# YOUR TASK
Report every line of the records below that contains the word "Frontend".

DATA TO PROCESS Start Marker

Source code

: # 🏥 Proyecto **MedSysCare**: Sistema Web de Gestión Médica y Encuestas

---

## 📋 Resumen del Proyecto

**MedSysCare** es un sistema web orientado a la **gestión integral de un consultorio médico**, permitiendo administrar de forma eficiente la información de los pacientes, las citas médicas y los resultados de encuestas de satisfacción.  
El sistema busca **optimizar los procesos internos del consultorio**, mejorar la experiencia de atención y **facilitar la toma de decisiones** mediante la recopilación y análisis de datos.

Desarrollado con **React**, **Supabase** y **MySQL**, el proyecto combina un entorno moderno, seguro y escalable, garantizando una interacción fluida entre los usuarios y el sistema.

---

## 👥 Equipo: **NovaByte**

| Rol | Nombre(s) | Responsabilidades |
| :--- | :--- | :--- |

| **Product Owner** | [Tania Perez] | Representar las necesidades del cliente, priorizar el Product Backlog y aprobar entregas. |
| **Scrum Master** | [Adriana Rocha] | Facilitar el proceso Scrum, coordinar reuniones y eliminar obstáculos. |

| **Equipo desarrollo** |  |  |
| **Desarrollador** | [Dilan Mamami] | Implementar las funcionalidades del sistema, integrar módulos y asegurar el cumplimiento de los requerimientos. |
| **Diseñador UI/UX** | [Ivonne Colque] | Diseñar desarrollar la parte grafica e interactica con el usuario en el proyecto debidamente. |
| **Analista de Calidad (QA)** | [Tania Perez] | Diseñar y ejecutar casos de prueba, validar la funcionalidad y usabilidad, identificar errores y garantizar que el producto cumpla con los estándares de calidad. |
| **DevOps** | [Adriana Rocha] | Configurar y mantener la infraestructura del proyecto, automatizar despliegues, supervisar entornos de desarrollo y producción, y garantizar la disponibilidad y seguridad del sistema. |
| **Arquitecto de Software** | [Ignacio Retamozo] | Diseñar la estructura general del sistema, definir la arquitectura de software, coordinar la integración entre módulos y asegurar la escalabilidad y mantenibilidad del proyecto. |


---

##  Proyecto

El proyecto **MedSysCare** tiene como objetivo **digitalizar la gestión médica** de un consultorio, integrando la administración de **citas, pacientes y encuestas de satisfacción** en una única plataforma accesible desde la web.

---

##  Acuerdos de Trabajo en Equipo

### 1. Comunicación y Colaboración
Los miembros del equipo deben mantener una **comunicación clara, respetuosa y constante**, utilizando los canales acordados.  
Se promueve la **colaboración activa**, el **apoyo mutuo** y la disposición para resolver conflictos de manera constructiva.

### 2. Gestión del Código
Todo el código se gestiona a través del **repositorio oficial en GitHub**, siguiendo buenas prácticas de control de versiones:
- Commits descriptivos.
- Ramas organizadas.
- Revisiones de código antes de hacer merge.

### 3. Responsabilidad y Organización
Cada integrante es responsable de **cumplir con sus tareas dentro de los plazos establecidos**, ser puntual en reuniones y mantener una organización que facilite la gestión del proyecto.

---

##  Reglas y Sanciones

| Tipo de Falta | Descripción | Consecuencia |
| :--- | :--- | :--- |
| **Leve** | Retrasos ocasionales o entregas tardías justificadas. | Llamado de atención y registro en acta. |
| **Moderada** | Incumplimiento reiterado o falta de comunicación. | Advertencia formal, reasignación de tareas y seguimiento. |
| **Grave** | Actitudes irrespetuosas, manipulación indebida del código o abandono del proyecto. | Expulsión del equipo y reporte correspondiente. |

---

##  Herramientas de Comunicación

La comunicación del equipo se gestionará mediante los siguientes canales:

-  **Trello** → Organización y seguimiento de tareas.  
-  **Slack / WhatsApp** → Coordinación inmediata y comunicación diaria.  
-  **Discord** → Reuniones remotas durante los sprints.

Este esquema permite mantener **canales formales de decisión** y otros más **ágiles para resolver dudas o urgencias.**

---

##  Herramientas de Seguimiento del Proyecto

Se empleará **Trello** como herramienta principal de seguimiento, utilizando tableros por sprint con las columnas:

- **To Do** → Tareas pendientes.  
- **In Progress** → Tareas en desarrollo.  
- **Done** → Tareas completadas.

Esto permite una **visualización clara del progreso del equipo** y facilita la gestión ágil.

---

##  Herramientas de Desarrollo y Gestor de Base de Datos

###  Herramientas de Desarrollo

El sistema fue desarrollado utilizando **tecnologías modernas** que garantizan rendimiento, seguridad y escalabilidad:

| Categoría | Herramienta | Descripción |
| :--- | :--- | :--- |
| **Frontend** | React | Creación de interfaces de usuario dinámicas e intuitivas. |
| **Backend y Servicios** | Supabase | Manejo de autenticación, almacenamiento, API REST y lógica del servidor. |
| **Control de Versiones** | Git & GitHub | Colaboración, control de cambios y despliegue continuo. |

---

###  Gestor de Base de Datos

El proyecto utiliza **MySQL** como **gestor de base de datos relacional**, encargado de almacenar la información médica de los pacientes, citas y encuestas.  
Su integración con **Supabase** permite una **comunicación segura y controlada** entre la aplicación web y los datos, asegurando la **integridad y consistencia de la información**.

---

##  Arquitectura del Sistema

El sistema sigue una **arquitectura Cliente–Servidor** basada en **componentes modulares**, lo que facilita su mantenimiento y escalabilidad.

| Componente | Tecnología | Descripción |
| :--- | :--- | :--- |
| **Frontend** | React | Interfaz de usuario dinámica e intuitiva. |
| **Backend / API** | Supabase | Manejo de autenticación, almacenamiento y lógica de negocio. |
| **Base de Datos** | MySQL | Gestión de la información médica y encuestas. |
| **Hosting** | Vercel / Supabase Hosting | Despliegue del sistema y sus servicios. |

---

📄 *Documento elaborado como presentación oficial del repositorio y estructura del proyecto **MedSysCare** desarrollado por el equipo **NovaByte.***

DATA TO PROCESS End Marker

# WRITTEN ANSWER
| **Frontend** | React | Creación de interfaces de usuario dinámicas e intuitivas. |
| **Frontend** | React | Interfaz de usuario dinámica e intuitiva. |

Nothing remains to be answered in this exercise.